I'd guess that would be c) with "8 (4 during fp ops) texture ops per clock" and d) with "4 fp ops per clock + 8 integer ops per clock" (simply because I don't see how they'd have the transistor budgets for more fp units).

I think in all cases the number of pixels per clock is limited by the integer/register combiner output, which is tied to minimum required bus width (integer op outputs * 32).

Sorry for any "Monday Mistakes" in advance.
 
I have some results that might help you.

I've been testing NV30 (5800 Ultra) fragment program performance with driver 43.45 (results are the same as for 42.92 with which I started). Testing is done with OpenGL NV_fragment_program.

I have tested performance for all instructions with FP32, FP16, FX12 with both dependent operations and parallel independent operations. There is no difference between FP32/FP16 (but see about registers).

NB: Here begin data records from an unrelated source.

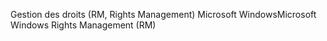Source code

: <span data-ttu-id="e44b8-101">Gestion des droits (RM, Rights Management) Microsoft Windows</span><span class="sxs-lookup"><span data-stu-id="e44b8-101">Microsoft Windows Rights Management (RM)</span></span>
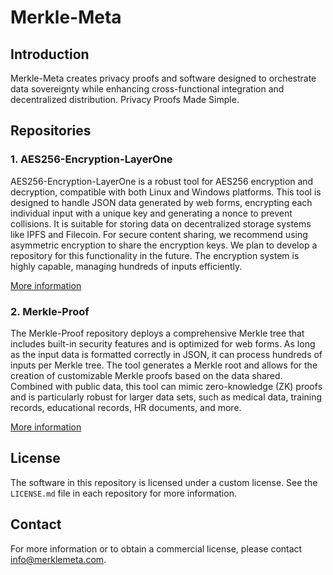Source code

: # Merkle-Meta

## Introduction
Merkle-Meta creates privacy proofs and software designed to orchestrate data sovereignty while enhancing cross-functional integration and decentralized distribution. Privacy Proofs Made Simple.

## Repositories

### 1. AES256-Encryption-LayerOne
AES256-Encryption-LayerOne is a robust tool for AES256 encryption and decryption, compatible with both Linux and Windows platforms. This tool is designed to handle JSON data generated by web forms, encrypting each individual input with a unique key and generating a nonce to prevent collisions. It is suitable for storing data on decentralized storage systems like IPFS and Filecoin. For secure content sharing, we recommend using asymmetric encryption to share the encryption keys. We plan to develop a repository for this functionality in the future. The encryption system is highly capable, managing hundreds of inputs efficiently.

[More information](https://github.com/ShaneSCalder/Merkle-Meta/tree/main/AES256-Encryption-LayerOne)

### 2. Merkle-Proof
The Merkle-Proof repository deploys a comprehensive Merkle tree that includes built-in security features and is optimized for web forms. As long as the input data is formatted correctly in JSON, it can process hundreds of inputs per Merkle tree. The tool generates a Merkle root and allows for the creation of customizable Merkle proofs based on the data shared. Combined with public data, this tool can mimic zero-knowledge (ZK) proofs and is particularly robust for larger data sets, such as medical data, training records, educational records, HR documents, and more.

[More information](https://github.com/ShaneSCalder/Merkle-Meta/tree/main/Merkle-Proof)

## License
The software in this repository is licensed under a custom license. See the `LICENSE.md` file in each repository for more information.

## Contact
For more information or to obtain a commercial license, please contact info@merklemeta.com.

FX12 operarations are significantly faster (3-4x).

Operations/cycle
FP FX
4 12-16 mul/dp3/dp4
4 12 mad/add/sub/max/min/flr/frc
4 12 seq/sge/sgt/sle/slt/sne/str/sfl
2 8 lrp
4 - sin/cos/ex2/lg2/dst/rcp/x2d/ddx/ddy
2 - rsq/lit/pow
1 - rfl
4 - pack/unpack/kil
8 - tex/txp
0.8 - txd

It seems all instructions run at full speed even if they depend on the previous instruction (this includes dependent texture lookups). Constants and conditionals seem free, at least in short programs.

The interesting exception is MUL/DP3/DP4. Independent instructions are executed at 16 ops/cycle, dependent at 11-12 ops/cycle. Note that a group of 16MUL+12ADD FX12-units would provide just the resources needed for the FX12 performance.

FP and FX instructions do run in parallel. With 4 FP-ops/cycle, adding 8 FX-ops/cycle seems to be free, adding 12 FX-ops/cycle slows the shader. This number is a result of just a few tests, I haven't yet tried benchmarked these cases in much detail.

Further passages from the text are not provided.